Butter worms are a bit bigger and very high in fat, but also high in calcium




The_Real_Moreliaman said:


> You need to change its diet then, its not healthy to keep them on the same food all the time....let it go hungry for a few days then put some crickets in.


If someone was to choose anything to feed a diet of solely, silkworms are definately the best choice in my opinion, they're the most nutritious by published analysis. They are also good for fussy feeders, she may not have a choice but to feed them.

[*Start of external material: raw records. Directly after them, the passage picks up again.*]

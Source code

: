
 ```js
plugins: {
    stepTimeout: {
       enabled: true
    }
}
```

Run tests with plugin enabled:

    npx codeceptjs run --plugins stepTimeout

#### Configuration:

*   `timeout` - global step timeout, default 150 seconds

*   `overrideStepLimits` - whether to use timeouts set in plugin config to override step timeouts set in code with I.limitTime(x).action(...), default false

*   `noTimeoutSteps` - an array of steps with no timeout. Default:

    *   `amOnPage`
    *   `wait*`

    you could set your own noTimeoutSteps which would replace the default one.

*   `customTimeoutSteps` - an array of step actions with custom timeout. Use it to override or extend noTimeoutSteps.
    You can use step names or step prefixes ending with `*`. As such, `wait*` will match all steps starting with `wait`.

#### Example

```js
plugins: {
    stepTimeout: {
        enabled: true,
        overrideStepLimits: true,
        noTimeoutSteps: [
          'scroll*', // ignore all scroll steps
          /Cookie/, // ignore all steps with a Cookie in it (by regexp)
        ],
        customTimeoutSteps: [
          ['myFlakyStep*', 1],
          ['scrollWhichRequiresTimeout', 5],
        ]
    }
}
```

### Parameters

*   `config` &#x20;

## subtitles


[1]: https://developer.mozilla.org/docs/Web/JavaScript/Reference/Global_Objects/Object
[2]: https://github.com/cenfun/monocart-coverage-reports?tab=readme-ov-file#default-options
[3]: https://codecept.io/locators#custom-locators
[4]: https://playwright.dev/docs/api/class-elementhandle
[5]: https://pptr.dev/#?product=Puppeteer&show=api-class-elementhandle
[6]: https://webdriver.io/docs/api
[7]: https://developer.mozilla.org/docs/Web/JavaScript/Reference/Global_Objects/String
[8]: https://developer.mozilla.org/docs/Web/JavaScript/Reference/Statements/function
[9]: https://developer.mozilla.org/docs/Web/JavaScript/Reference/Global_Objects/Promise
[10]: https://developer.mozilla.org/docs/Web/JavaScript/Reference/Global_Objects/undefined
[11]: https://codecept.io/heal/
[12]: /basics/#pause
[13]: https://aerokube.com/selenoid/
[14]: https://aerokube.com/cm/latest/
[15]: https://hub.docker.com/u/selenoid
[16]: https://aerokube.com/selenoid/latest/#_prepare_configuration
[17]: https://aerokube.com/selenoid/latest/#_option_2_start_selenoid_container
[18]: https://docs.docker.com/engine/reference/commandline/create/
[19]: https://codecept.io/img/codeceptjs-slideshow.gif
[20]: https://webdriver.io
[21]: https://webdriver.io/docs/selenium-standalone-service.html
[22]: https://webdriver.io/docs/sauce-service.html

a lot of people feed solely crickets and it does no harm... there isn't anything unhealthy about feeding a diet solely of silkworms if they get the correct calcium and vit supplements, its just a bit boring for them


----------



## The_Real_Moreliaman (Jan 24, 2009)

Not a problem mate....anyone can feed what they want really...im just saying i dont think its a good idea...i know im going to carry on feeding a varied diet to my stuff.....Personally unless its a specialized feeder i wouldnt consider feeding anything on a sole diet of 1 food type, i think its good to vary the diet, i even chuck moths that fly in through the window in with my stuff.


----------



## Varanaman (Apr 13, 2007)

*Alternative food*

Why not try Fruit Beetle Grubs ?

They are shorter & fatter than silkworms but still eveoke a good feeding response in most lizards than can cram them into their mouth.


----------



## Amyboo (Nov 11, 2007)

forgot about this thread.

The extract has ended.